Required work: Here is a set of records. Copy them all exactly.

[Dataset entries]
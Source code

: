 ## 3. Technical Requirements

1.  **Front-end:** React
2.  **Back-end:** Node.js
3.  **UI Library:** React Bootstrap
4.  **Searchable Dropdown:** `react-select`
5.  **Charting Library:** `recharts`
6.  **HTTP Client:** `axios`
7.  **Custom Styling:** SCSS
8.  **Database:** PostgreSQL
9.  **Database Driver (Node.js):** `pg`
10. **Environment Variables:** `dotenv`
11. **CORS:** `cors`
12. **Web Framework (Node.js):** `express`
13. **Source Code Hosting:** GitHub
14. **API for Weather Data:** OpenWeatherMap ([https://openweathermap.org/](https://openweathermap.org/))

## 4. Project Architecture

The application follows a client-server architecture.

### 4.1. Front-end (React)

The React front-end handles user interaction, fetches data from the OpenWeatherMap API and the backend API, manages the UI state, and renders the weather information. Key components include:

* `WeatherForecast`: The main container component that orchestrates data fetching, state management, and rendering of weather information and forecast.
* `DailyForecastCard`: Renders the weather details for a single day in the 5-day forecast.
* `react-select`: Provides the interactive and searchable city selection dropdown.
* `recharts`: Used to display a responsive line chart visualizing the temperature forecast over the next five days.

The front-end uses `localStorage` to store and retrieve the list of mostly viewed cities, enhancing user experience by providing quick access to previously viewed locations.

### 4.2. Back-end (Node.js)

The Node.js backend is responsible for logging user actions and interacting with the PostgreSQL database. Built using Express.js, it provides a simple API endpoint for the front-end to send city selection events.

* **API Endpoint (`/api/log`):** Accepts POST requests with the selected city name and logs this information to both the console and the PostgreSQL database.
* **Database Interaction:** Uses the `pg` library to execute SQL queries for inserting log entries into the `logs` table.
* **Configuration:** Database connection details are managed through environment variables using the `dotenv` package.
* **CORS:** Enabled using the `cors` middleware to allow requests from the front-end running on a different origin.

Answer section:
Source code

: ## 3. Technical Requirements

1.  **Front-end:** React
2.  **Back-end:** Node.js
3.  **UI Library:** React Bootstrap
4.  **Searchable Dropdown:** `react-select`
5.  **Charting Library:** `recharts`
6.  **HTTP Client:** `axios`
7.  **Custom Styling:** SCSS
8.  **Database:** PostgreSQL
9.  **Database Driver (Node.js):** `pg`
10. **Environment Variables:** `dotenv`
11. **CORS:** `cors`
12. **Web Framework (Node.js):** `express`
13. **Source Code Hosting:** GitHub
14. **API for Weather Data:** OpenWeatherMap ([https://openweathermap.org/](https://openweathermap.org/))

## 4. Project Architecture

The application follows a client-server architecture.

### 4.1. Front-end (React)

The React front-end handles user interaction, fetches data from the OpenWeatherMap API and the backend API, manages the UI state, and renders the weather information. Key components include:

* `WeatherForecast`: The main container component that orchestrates data fetching, state management, and rendering of weather information and forecast.
* `DailyForecastCard`: Renders the weather details for a single day in the 5-day forecast.
* `react-select`: Provides the interactive and searchable city selection dropdown.
* `recharts`: Used to display a responsive line chart visualizing the temperature forecast over the next five days.

The front-end uses `localStorage` to store and retrieve the list of mostly viewed cities, enhancing user experience by providing quick access to previously viewed locations.

### 4.2. Back-end (Node.js)

The Node.js backend is responsible for logging user actions and interacting with the PostgreSQL database. Built using Express.js, it provides a simple API endpoint for the front-end to send city selection events.

* **API Endpoint (`/api/log`):** Accepts POST requests with the selected city name and logs this information to both the console and the PostgreSQL database.
* **Database Interaction:** Uses the `pg` library to execute SQL queries for inserting log entries into the `logs` table.
* **Configuration:** Database connection details are managed through environment variables using the `dotenv` package.
* **CORS:** Enabled using the `cors` middleware to allow requests from the front-end running on a different origin.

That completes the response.